Work required:
Return every line from the one with "K$ (if $y < K$);" through the one with "at most two", inclusive, exactly as it appears below.

Data for this exercise:

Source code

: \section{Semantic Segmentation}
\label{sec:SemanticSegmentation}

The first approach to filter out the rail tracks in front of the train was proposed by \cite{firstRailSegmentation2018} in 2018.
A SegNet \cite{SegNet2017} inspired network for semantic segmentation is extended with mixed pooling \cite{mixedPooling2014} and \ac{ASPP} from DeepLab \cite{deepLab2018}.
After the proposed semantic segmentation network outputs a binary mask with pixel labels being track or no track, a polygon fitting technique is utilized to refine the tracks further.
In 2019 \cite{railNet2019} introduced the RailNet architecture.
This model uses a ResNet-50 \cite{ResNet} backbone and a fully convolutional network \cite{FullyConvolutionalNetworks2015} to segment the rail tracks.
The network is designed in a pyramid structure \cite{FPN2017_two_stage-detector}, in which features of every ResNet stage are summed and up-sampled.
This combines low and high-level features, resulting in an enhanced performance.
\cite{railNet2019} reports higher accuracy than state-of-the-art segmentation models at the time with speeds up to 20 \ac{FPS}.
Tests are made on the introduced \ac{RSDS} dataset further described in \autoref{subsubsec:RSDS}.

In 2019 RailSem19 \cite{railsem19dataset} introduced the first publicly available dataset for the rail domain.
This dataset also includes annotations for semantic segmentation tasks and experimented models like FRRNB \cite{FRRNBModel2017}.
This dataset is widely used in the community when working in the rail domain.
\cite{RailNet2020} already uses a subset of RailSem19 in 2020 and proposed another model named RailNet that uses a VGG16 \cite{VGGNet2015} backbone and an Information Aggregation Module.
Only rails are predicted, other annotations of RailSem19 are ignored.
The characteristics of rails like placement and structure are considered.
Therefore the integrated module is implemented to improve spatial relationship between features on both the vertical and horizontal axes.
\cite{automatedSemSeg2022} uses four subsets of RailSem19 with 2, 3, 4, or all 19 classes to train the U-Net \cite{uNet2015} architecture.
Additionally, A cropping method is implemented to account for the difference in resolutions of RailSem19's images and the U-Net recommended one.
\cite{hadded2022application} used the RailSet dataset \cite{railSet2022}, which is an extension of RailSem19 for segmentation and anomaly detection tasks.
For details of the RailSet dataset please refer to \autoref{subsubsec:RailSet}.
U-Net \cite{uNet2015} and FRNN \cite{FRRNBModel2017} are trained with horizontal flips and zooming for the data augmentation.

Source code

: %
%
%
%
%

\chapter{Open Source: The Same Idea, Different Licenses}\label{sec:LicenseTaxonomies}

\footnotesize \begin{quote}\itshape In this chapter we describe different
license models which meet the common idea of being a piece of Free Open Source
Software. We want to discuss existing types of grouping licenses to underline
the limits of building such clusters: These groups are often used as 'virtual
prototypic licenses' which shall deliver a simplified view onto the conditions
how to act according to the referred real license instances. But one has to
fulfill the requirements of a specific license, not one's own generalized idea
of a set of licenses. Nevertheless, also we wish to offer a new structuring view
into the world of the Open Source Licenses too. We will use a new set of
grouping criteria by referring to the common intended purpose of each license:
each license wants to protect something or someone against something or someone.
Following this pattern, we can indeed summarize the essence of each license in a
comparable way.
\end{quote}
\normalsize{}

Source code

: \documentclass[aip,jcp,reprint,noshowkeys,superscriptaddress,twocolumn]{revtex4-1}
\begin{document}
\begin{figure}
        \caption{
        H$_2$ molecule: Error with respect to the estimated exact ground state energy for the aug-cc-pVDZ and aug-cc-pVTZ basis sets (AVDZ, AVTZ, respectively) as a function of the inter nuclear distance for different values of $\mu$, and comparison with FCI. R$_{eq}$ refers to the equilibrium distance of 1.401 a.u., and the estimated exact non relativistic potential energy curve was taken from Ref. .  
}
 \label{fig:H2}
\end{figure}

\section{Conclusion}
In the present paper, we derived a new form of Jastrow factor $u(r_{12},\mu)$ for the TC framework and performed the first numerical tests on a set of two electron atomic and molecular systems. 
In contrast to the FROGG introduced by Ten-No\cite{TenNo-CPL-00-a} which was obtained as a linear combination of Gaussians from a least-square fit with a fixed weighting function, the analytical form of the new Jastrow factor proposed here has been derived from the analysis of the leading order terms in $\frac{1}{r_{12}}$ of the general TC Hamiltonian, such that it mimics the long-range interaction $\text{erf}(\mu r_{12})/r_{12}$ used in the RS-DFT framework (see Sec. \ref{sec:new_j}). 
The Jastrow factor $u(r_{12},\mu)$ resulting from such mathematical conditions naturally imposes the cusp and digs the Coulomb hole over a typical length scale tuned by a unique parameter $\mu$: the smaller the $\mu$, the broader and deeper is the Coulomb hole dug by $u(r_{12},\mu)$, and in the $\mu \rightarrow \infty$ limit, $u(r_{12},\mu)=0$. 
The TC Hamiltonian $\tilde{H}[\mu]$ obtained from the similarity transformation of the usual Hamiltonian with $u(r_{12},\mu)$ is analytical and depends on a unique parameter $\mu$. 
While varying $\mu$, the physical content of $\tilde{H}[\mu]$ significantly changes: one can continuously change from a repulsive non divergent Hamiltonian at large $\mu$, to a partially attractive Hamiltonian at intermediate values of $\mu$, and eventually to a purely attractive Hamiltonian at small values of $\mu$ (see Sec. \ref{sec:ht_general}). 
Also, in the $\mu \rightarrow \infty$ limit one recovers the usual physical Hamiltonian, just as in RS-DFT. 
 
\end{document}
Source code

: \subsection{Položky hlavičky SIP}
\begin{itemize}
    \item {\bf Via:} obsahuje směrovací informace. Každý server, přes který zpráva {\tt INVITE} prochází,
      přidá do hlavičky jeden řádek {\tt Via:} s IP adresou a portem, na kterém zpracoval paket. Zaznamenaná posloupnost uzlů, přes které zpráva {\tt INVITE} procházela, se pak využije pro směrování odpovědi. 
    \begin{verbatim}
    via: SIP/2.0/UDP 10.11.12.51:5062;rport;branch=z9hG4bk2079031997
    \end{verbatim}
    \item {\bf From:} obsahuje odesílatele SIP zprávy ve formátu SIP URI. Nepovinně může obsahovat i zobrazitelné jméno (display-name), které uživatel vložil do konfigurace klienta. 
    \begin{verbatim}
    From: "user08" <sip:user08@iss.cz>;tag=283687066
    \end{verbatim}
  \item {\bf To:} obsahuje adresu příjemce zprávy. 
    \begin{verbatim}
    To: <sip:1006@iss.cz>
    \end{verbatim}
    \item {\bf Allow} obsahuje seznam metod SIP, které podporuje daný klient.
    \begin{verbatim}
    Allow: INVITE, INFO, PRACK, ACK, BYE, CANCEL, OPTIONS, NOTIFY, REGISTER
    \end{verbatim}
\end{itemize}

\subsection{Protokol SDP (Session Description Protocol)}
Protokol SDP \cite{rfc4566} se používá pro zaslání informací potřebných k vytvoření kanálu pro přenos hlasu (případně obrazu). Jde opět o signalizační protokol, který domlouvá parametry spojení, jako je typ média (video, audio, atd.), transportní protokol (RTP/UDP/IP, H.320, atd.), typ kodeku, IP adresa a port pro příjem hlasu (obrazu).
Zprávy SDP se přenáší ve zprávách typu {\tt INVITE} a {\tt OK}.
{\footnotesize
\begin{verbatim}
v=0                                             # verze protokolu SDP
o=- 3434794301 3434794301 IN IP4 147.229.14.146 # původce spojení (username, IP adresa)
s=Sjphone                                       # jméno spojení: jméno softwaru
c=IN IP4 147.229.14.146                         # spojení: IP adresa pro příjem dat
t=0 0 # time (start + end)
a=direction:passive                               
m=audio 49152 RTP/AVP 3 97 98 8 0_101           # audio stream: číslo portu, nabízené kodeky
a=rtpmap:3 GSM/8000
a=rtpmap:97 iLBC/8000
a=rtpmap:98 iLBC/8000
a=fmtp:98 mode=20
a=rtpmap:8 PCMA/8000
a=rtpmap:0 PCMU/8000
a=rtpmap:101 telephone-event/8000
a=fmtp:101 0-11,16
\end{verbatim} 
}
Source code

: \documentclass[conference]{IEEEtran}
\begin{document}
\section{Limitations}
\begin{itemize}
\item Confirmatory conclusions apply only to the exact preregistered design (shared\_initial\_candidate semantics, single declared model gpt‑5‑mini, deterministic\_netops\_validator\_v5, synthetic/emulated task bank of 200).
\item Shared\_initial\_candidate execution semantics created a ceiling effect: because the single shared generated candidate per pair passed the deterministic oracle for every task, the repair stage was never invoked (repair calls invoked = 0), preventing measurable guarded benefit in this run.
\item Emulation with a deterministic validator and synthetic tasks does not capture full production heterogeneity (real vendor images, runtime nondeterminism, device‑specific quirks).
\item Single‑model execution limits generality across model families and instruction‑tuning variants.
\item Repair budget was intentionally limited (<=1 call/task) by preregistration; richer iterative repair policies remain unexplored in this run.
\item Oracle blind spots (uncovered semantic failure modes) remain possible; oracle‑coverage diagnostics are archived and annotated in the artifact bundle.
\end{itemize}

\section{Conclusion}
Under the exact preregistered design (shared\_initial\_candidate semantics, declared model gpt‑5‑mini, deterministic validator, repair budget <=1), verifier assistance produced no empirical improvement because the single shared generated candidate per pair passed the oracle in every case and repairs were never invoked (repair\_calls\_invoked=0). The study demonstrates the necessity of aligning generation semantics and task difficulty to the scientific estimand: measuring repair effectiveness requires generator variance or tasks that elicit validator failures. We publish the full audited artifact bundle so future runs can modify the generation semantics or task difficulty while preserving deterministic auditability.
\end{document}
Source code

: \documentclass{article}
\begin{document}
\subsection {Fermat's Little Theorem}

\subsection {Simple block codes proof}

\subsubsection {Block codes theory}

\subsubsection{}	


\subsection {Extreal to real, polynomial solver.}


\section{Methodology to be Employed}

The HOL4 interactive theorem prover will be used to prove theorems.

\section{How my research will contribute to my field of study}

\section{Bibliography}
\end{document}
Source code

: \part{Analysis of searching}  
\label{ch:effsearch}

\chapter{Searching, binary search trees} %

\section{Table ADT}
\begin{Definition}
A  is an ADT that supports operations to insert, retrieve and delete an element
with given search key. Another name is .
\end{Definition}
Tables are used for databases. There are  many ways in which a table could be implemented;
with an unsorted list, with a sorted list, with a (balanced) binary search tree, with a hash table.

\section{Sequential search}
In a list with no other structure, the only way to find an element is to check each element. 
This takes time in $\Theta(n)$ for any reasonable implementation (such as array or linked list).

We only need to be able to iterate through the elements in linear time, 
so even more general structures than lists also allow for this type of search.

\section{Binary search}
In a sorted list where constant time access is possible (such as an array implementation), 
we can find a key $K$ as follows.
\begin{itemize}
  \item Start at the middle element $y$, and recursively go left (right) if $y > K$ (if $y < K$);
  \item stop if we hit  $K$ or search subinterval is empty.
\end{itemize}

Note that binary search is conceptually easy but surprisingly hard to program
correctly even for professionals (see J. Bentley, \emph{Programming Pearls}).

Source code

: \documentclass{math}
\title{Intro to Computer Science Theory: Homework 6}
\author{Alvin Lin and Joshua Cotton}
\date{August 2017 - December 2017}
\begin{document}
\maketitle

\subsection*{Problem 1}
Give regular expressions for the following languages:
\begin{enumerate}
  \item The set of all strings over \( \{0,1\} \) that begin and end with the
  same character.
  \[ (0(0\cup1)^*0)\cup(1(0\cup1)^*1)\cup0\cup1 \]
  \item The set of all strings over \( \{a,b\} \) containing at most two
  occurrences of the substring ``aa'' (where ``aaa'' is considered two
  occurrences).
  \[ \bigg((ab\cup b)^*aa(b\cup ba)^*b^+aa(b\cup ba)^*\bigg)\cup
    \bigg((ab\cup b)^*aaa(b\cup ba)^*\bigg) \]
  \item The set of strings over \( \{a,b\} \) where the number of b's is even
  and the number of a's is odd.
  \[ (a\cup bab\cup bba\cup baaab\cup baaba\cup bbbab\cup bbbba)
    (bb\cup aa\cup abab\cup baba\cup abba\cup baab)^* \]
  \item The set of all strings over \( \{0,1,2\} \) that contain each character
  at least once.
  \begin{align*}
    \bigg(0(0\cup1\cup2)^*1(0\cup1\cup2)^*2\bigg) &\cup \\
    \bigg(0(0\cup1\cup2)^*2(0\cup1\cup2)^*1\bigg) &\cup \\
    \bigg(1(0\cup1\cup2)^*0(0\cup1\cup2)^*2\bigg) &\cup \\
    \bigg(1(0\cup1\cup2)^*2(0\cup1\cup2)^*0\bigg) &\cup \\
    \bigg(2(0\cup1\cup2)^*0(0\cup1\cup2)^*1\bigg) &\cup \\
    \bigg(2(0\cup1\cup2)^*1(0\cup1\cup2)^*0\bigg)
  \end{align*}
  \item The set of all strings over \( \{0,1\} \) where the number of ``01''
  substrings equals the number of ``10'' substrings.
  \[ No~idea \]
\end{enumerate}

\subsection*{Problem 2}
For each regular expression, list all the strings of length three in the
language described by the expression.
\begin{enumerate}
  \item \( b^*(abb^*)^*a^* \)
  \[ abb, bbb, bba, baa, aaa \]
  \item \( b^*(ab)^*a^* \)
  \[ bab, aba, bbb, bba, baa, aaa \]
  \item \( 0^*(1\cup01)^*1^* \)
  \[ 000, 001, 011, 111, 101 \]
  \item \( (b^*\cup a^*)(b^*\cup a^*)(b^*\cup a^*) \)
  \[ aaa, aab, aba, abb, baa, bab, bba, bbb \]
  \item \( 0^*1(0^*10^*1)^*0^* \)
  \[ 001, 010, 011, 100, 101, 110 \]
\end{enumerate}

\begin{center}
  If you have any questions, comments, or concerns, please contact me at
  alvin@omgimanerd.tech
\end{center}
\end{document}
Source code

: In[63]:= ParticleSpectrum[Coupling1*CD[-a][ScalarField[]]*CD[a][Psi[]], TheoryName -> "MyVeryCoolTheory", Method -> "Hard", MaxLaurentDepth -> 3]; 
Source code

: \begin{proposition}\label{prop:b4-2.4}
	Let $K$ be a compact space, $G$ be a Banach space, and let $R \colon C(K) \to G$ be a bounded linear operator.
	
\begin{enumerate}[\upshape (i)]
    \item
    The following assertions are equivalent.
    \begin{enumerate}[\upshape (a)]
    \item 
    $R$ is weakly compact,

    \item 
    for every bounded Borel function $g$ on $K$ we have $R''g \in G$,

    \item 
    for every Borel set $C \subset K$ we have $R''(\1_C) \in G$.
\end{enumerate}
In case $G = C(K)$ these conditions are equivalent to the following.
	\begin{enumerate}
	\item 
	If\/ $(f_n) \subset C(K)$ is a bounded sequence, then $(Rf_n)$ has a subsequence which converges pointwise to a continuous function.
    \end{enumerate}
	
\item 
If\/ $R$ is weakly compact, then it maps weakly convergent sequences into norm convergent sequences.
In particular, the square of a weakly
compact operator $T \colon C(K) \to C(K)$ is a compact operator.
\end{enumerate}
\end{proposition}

Exercise response:
  \item Start at the middle element $y$, and recursively go left (right) if $y > K$ (if $y < K$);
  \item stop if we hit  $K$ or search subinterval is empty.
\end{itemize}

Note that binary search is conceptually easy but surprisingly hard to program
correctly even for professionals (see J. Bentley, \emph{Programming Pearls}).

Source code

: \documentclass{math}
\title{Intro to Computer Science Theory: Homework 6}
\author{Alvin Lin and Joshua Cotton}
\date{August 2017 - December 2017}
\begin{document}
\maketitle

\subsection*{Problem 1}
Give regular expressions for the following languages:
\begin{enumerate}
  \item The set of all strings over \( \{0,1\} \) that begin and end with the
  same character.
  \[ (0(0\cup1)^*0)\cup(1(0\cup1)^*1)\cup0\cup1 \]
  \item The set of all strings over \( \{a,b\} \) containing at most two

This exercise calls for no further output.